2.9. Interlocutory revision
Under Art. 109(1) EPC, in ex-parte proceedings the department whose decision is contested must rectify its decision if it considers the appeal to be admissible and well founded. This is for reasons of procedural economy. Interlocutory revision is generally not available for decisions in inter partes proceedings, as the appellant should not be opposed by any other party to the proceedings. In exceptional cases, however, an opposition division may correct its decision by way of interlocutory revision if it wrongly revoked a patent for failure to comply with certain requirements despite intending to maintain that patent in amended form pursuant to a final interlocutory decision (see T 168/03).
On expiry of the three-month period under Art. 109(2) EPC 1973, the department of first instance whose decision is contested ceases to be responsible for the matter. Rectification of the decision is then no longer possible (T 778/06).
Art. 109(1) EPC provides an exception to the principle of general devolutive effect of the appeal, in order to allow an interlocutory revision. This exception has to be construed narrowly in connection with the interlocutory revision, and not as a broader entitlement for the department of first instance to decide whether an appeal is admissible (T 1973/09) (see also T 473/91 date: 1992-04-09, OJ 1993, 630, T 808/03 of 12 February 2004 date: 2004-02-12).
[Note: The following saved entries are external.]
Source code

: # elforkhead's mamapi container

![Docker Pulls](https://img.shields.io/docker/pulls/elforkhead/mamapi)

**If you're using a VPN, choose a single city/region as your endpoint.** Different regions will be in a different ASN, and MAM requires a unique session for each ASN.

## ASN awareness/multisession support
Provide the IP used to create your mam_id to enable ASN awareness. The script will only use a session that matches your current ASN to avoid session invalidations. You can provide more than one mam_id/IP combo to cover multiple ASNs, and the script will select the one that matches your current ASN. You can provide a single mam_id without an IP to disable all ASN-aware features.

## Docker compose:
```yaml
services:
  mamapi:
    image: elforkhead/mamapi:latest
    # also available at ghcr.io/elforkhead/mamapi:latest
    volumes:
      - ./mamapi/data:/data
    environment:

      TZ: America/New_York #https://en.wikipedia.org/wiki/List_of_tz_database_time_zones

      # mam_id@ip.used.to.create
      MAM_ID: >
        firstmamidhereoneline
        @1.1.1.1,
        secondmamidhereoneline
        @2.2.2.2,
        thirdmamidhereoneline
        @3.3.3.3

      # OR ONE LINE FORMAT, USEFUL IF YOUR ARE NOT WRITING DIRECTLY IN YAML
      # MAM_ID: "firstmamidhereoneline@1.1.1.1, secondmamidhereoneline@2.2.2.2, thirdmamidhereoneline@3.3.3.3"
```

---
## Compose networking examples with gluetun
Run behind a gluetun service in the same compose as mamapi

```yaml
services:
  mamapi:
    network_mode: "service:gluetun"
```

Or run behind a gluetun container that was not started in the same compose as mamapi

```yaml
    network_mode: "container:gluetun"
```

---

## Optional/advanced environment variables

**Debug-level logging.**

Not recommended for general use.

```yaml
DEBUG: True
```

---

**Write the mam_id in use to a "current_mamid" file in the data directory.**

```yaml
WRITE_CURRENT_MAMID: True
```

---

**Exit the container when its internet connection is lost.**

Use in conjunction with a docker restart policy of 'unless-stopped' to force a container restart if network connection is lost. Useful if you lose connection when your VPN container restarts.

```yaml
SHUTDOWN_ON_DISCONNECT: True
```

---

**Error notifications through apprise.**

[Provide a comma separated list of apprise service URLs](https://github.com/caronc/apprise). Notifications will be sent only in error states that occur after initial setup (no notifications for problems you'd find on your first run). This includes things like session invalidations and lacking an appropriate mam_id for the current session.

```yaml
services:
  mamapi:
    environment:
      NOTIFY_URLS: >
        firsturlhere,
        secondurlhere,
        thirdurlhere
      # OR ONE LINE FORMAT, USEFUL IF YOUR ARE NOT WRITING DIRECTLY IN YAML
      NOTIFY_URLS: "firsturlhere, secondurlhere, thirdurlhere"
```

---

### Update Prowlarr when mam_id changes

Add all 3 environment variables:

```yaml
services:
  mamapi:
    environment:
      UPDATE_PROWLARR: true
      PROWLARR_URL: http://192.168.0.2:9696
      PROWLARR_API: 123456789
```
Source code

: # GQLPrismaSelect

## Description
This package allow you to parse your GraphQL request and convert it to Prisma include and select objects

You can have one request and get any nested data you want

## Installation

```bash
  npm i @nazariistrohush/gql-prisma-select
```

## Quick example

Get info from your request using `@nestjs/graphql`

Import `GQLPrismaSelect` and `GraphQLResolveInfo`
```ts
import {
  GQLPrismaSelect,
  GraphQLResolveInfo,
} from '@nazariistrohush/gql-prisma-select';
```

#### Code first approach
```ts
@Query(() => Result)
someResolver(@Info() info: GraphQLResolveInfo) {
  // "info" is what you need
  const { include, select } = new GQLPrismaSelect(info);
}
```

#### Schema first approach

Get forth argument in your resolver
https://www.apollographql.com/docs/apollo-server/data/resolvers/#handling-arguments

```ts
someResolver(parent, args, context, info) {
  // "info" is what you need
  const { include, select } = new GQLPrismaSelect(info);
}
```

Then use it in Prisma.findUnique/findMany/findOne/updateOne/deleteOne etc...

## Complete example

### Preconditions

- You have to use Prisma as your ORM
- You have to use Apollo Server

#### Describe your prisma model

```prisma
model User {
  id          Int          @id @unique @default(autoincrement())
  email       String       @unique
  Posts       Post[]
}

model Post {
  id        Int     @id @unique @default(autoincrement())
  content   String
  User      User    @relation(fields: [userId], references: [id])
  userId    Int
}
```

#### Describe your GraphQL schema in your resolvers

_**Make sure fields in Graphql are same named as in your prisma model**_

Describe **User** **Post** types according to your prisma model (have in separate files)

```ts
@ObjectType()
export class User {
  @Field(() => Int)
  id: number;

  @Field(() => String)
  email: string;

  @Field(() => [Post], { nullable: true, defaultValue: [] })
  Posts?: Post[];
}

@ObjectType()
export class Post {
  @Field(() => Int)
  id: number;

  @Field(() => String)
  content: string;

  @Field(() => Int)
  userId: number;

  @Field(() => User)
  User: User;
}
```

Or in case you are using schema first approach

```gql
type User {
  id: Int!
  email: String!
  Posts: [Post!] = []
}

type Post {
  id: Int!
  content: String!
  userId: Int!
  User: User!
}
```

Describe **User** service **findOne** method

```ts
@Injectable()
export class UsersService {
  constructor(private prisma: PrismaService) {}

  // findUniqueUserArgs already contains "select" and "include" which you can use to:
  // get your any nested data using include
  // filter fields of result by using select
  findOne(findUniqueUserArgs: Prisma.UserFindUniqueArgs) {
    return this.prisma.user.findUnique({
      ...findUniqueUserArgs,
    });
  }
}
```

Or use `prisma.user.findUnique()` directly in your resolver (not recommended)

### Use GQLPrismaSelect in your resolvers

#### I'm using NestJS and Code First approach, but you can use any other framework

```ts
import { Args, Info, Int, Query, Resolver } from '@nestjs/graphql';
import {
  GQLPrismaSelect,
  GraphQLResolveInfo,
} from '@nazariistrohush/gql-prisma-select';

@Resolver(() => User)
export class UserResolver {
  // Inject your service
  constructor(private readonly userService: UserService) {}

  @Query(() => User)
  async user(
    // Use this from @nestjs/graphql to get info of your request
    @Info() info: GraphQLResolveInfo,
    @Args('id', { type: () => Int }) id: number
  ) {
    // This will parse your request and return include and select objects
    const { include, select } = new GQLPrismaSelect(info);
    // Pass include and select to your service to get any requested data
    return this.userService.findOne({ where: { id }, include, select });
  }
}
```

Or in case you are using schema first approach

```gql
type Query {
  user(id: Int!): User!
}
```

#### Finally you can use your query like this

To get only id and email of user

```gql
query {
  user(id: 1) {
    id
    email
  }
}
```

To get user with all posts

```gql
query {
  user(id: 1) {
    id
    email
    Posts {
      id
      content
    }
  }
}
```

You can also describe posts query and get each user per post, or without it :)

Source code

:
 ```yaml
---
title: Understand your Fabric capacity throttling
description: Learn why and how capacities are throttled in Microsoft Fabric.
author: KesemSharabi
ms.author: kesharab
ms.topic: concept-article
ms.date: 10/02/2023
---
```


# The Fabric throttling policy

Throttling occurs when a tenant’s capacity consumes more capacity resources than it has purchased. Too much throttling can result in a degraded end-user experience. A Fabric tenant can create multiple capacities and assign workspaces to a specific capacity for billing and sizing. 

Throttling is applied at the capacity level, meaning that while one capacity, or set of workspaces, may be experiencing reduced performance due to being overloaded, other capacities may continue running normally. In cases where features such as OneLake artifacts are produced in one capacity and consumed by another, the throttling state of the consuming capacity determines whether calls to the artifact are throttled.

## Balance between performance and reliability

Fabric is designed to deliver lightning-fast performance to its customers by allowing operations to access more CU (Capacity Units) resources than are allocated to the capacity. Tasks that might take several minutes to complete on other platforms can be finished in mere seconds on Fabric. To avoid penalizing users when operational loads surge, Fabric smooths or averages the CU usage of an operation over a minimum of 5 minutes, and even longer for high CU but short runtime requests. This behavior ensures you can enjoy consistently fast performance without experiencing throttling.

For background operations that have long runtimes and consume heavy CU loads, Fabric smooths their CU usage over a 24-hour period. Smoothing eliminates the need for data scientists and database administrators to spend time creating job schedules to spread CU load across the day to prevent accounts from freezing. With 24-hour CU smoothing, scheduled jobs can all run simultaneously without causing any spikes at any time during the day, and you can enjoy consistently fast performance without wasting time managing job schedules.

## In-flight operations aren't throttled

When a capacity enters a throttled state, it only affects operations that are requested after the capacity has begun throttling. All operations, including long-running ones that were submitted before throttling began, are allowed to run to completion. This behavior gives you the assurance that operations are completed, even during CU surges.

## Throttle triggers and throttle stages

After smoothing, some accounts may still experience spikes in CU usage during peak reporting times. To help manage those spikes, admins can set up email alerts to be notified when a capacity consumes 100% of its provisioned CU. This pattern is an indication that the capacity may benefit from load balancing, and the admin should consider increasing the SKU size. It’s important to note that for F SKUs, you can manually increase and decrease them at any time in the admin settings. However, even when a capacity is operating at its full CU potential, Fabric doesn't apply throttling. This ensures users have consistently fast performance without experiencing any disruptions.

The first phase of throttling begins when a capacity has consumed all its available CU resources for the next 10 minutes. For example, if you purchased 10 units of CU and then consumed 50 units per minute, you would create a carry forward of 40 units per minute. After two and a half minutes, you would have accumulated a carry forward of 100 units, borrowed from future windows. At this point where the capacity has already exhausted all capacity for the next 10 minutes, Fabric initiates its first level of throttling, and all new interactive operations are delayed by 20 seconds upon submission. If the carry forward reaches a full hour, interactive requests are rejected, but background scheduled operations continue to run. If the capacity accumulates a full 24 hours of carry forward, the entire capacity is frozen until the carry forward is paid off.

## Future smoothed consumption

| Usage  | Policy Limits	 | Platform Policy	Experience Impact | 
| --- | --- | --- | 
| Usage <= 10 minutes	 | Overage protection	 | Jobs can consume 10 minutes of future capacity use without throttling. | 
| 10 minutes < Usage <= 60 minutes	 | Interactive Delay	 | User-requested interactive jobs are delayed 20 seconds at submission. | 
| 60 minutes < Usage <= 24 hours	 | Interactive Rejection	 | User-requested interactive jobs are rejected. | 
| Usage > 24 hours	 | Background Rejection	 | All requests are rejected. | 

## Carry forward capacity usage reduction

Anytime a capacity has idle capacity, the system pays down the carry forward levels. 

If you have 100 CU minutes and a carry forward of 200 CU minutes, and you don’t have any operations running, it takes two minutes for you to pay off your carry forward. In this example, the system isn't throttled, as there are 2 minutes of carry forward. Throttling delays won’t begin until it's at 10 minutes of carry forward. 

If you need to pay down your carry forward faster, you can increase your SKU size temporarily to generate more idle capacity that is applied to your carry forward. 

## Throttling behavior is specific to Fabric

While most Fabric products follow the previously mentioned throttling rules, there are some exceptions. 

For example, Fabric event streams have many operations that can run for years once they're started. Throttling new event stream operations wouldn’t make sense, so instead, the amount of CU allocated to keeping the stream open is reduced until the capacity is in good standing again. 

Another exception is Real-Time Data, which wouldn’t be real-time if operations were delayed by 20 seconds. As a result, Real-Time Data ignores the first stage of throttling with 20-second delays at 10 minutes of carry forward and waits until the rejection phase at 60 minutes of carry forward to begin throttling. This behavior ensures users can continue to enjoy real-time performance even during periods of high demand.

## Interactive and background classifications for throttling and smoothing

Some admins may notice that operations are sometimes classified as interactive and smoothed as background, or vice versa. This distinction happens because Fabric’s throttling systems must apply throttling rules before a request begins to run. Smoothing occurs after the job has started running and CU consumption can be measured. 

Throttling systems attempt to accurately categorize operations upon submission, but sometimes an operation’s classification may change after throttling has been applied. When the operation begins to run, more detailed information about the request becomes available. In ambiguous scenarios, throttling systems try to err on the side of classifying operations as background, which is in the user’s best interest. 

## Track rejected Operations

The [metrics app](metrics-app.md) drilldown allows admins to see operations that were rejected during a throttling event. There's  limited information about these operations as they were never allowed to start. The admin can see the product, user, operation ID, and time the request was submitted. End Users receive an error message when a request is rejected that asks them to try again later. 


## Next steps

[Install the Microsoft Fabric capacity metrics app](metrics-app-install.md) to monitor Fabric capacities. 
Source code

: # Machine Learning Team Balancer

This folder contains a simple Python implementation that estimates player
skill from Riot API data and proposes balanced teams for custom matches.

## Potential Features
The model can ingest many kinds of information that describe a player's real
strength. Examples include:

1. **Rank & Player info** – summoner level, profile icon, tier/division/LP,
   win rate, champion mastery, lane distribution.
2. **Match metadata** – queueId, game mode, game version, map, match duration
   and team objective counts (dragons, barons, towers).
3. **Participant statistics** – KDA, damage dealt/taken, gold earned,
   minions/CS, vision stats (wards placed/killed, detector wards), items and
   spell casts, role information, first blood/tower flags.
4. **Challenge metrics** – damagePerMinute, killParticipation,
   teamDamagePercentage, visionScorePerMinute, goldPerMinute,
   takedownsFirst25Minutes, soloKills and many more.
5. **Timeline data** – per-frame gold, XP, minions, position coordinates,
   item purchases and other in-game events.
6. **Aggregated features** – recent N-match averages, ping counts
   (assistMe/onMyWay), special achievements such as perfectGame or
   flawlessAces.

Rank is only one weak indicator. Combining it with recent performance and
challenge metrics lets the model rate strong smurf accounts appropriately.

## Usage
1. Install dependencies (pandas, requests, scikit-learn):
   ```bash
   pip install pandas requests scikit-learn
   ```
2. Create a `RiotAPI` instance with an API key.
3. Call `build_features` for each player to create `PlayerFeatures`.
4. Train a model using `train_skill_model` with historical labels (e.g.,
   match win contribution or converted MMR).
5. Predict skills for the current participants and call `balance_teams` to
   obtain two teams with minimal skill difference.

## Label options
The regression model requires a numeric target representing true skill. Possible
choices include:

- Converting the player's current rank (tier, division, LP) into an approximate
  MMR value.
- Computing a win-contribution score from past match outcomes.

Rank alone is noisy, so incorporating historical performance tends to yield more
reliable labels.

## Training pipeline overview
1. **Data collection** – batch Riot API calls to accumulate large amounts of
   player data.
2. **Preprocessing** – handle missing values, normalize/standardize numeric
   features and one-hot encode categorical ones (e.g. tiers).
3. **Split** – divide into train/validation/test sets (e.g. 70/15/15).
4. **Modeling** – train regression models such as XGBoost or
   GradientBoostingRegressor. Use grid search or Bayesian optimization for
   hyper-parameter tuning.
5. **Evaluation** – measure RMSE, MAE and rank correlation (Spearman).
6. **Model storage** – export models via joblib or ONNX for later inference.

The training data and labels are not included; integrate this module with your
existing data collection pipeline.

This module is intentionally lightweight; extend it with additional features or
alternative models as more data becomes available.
In G 3/03 (OJ 2005, 344), the Enlarged Board of Appeal held that the object and purpose of interlocutory revision under Art. 109(1) EPC was to avoid, in the interest of procedural economy, any need to remit clear and straightforward cases to the boards of appeal, it being preferable for the department of first instance whose decision was contested to rectify the decision if it was immediately apparent to that department that its decision could not stand. As to reimbursement of the appeal fee in the event of an interlocutory revision, see chapter V.A.11.4.
In T 1558/18, the two oppositions against the patent had been withdrawn and so the appellant had not been opposed by any other party to the proceedings within the meaning of Art. 109(1) EPC. The appeal being admissible and also well founded with regard to a substantial procedural violation, the opposition division should have rectified its decision itself under Art. 109(1) EPC but had instead remitted the appeal straight to the board. In doing so, it had committed a further substantial procedural violation in relation to the appellant's right to be heard.
In T 638/01 a form was wrongly filled in and the appeal was sent by the formalities officer acting for the opposition division directly to the boards of appeal, bypassing the consideration for interlocutory revision. The board pointed out that since the granting of interlocutory revision in an appropriate case is mandatory, it followed a fortiori that considering a case for interlocutory revision in circumstances where the latter is possible is itself a mandatory procedural step. Since, however, the legislative purpose of Art. 109 EPC is overall procedural economy, it made no sense for the board to remit the case to the department of first instance for performance of this omitted step.